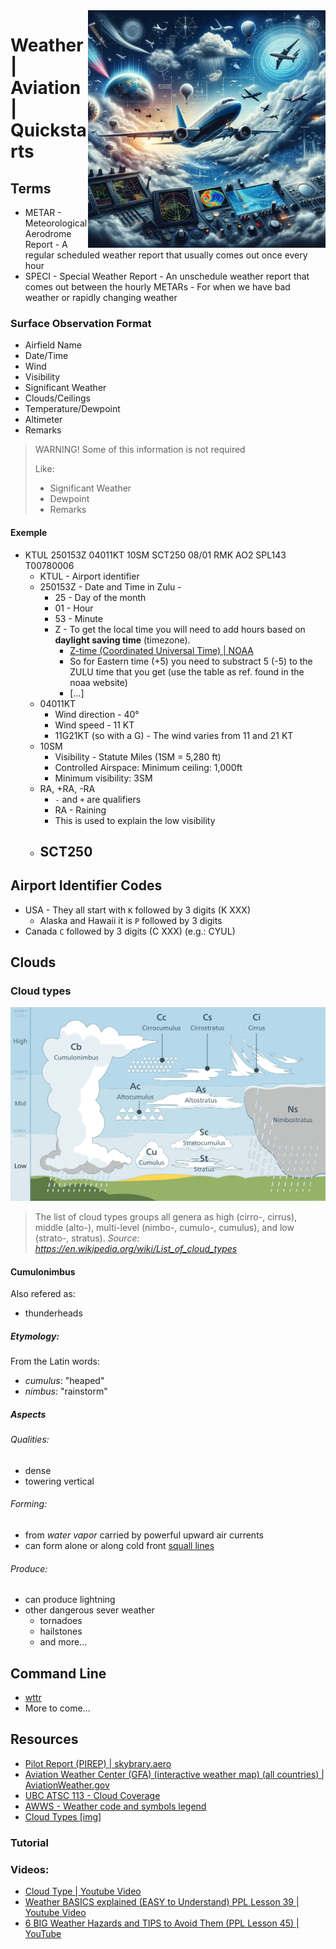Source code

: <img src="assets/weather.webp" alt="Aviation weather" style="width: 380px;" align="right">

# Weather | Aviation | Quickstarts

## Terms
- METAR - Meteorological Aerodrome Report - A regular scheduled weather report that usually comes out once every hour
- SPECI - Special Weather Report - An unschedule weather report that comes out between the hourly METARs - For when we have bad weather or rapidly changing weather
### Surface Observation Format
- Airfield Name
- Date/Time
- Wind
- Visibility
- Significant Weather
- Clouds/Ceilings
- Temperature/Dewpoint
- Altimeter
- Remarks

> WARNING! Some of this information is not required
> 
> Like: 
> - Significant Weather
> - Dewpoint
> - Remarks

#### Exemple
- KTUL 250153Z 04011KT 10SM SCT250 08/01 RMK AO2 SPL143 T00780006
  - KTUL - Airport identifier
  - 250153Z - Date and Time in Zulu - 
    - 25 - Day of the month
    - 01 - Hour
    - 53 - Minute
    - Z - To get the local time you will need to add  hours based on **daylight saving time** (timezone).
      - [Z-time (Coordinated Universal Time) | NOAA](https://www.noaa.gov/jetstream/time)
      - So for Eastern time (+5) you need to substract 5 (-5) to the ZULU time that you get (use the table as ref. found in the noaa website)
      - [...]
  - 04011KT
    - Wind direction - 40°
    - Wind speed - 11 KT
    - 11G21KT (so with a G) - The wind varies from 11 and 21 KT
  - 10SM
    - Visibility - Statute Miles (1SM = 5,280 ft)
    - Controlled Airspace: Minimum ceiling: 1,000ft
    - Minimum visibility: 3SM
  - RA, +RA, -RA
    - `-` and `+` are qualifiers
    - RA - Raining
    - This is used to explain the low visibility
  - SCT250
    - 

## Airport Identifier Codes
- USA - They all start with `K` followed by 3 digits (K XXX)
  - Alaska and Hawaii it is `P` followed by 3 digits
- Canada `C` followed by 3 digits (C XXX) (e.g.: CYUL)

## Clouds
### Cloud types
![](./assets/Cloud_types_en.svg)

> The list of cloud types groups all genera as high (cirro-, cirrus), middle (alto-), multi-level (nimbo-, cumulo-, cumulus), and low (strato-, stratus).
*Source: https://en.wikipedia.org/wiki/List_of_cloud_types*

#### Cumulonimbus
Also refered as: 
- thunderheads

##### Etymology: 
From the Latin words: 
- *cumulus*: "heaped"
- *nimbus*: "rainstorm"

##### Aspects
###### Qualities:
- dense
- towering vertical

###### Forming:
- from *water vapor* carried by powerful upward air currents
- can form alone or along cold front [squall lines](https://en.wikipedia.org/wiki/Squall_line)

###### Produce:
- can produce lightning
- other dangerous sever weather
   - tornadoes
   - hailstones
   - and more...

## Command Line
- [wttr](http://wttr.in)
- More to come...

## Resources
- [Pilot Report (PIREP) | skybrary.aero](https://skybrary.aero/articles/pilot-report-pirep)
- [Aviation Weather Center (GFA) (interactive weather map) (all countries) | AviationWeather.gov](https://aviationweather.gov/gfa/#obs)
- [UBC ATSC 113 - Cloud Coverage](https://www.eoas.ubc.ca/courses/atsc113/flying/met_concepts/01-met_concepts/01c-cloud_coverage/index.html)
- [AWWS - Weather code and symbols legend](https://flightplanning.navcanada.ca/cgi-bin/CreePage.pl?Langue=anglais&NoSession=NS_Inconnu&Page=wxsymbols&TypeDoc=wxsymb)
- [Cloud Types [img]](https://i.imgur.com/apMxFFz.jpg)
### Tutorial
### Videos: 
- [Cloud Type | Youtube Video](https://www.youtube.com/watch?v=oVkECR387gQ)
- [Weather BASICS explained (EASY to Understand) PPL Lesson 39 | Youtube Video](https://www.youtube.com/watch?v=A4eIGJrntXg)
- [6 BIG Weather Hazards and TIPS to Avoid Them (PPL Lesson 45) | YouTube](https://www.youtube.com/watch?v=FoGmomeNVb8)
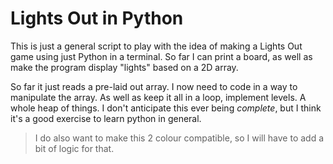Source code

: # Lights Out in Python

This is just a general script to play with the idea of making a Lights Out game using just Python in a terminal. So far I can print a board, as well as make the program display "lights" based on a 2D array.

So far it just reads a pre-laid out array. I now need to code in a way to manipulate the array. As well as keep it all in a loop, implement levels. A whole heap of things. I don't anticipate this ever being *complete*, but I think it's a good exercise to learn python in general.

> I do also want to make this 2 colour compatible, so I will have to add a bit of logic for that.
··········
> [Task]
Copy out every line in the entries above that holds "Report".

> [Response to this exercise]
- METAR - Meteorological Aerodrome Report - A regular scheduled weather report that usually comes out once every hour
- SPECI - Special Weather Report - An unschedule weather report that comes out between the hourly METARs - For when we have bad weather or rapidly changing weather
- [Pilot Report (PIREP) | skybrary.aero](https://skybrary.aero/articles/pilot-report-pirep)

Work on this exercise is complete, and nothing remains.